Output exactly the lines from the line with "- **NLP in Neuroscience**" through the end of the records below. Include nothing else.

## DATA FOR THIS TASK:
- - -

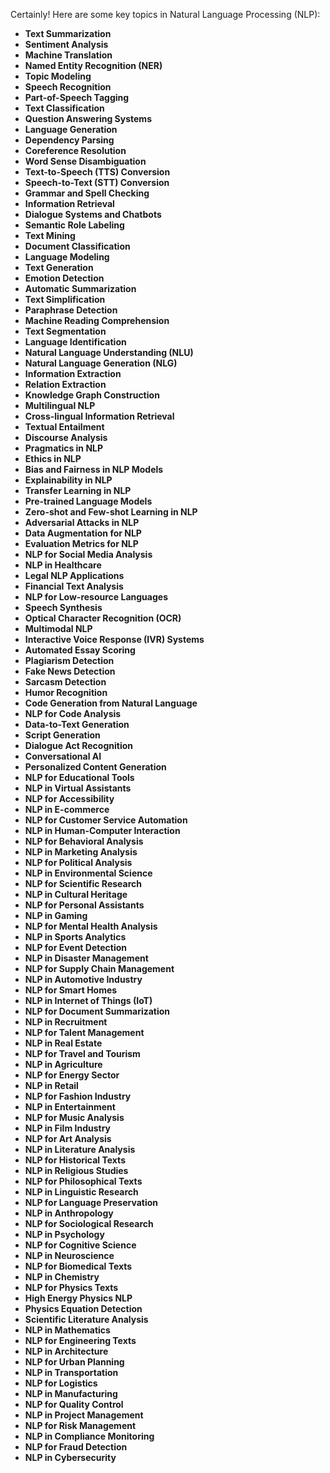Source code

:Certainly! Here are some key topics in Natural Language Processing (NLP):

- **Text Summarization**
- **Sentiment Analysis**
- **Machine Translation**
- **Named Entity Recognition (NER)**
- **Topic Modeling**
- **Speech Recognition**
- **Part-of-Speech Tagging**
- **Text Classification**
- **Question Answering Systems**
- **Language Generation**
- **Dependency Parsing**
- **Coreference Resolution**
- **Word Sense Disambiguation**
- **Text-to-Speech (TTS) Conversion**
- **Speech-to-Text (STT) Conversion**
- **Grammar and Spell Checking**
- **Information Retrieval**
- **Dialogue Systems and Chatbots**
- **Semantic Role Labeling**
- **Text Mining**
- **Document Classification**
- **Language Modeling**
- **Text Generation**
- **Emotion Detection**
- **Automatic Summarization**
- **Text Simplification**
- **Paraphrase Detection**
- **Machine Reading Comprehension**
- **Text Segmentation**
- **Language Identification**
- **Natural Language Understanding (NLU)**
- **Natural Language Generation (NLG)**
- **Information Extraction**
- **Relation Extraction**
- **Knowledge Graph Construction**
- **Multilingual NLP**
- **Cross-lingual Information Retrieval**
- **Textual Entailment**
- **Discourse Analysis**
- **Pragmatics in NLP**
- **Ethics in NLP**
- **Bias and Fairness in NLP Models**
- **Explainability in NLP**
- **Transfer Learning in NLP**
- **Pre-trained Language Models**
- **Zero-shot and Few-shot Learning in NLP**
- **Adversarial Attacks in NLP**
- **Data Augmentation for NLP**
- **Evaluation Metrics for NLP**
- **NLP for Social Media Analysis**
- **NLP in Healthcare**
- **Legal NLP Applications**
- **Financial Text Analysis**
- **NLP for Low-resource Languages**
- **Speech Synthesis**
- **Optical Character Recognition (OCR)**
- **Multimodal NLP**
- **Interactive Voice Response (IVR) Systems**
- **Automated Essay Scoring**
- **Plagiarism Detection**
- **Fake News Detection**
- **Sarcasm Detection**
- **Humor Recognition**
- **Code Generation from Natural Language**
- **NLP for Code Analysis**
- **Data-to-Text Generation**
- **Script Generation**
- **Dialogue Act Recognition**
- **Conversational AI**
- **Personalized Content Generation**
- **NLP for Educational Tools**
- **NLP in Virtual Assistants**
- **NLP for Accessibility**
- **NLP in E-commerce**
- **NLP for Customer Service Automation**
- **NLP in Human-Computer Interaction**
- **NLP for Behavioral Analysis**
- **NLP in Marketing Analysis**
- **NLP for Political Analysis**
- **NLP in Environmental Science**
- **NLP for Scientific Research**
- **NLP in Cultural Heritage**
- **NLP for Personal Assistants**
- **NLP in Gaming**
- **NLP for Mental Health Analysis**
- **NLP in Sports Analytics**
- **NLP for Event Detection**
- **NLP in Disaster Management**
- **NLP for Supply Chain Management**
- **NLP in Automotive Industry**
- **NLP for Smart Homes**
- **NLP in Internet of Things (IoT)**
- **NLP for Document Summarization**
- **NLP in Recruitment**
- **NLP for Talent Management**
- **NLP in Real Estate**
- **NLP for Travel and Tourism**
- **NLP in Agriculture**
- **NLP for Energy Sector**
- **NLP in Retail**
- **NLP for Fashion Industry**
- **NLP in Entertainment**
- **NLP for Music Analysis**
- **NLP in Film Industry**
- **NLP for Art Analysis**
- **NLP in Literature Analysis**
- **NLP for Historical Texts**
- **NLP in Religious Studies**
- **NLP for Philosophical Texts**
- **NLP in Linguistic Research**
- **NLP for Language Preservation**
- **NLP in Anthropology**
- **NLP for Sociological Research**
- **NLP in Psychology**
- **NLP for Cognitive Science**
- **NLP in Neuroscience**
- **NLP for Biomedical Texts**
- **NLP in Chemistry**
- **NLP for Physics Texts**
- **High Energy Physics NLP**
- **Physics Equation Detection**
- **Scientific Literature Analysis**
- **NLP in Mathematics**
- **NLP for Engineering Texts**
- **NLP in Architecture**
- **NLP for Urban Planning**
- **NLP in Transportation**
- **NLP for Logistics**
- **NLP in Manufacturing**
- **NLP for Quality Control**
- **NLP in Project Management**
- **NLP for Risk Management**
- **NLP in Compliance Monitoring**
- **NLP for Fraud Detection**
- **NLP in Cybersecurity**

- - -

## SOLUTION BELOW:
- **NLP in Neuroscience**
- **NLP for Biomedical Texts**
- **NLP in Chemistry**
- **NLP for Physics Texts**
- **High Energy Physics NLP**
- **Physics Equation Detection**
- **Scientific Literature Analysis**
- **NLP in Mathematics**
- **NLP for Engineering Texts**
- **NLP in Architecture**
- **NLP for Urban Planning**
- **NLP in Transportation**
- **NLP for Logistics**
- **NLP in Manufacturing**
- **NLP for Quality Control**
- **NLP in Project Management**
- **NLP for Risk Management**
- **NLP in Compliance Monitoring**
- **NLP for Fraud Detection**
- **NLP in Cybersecurity**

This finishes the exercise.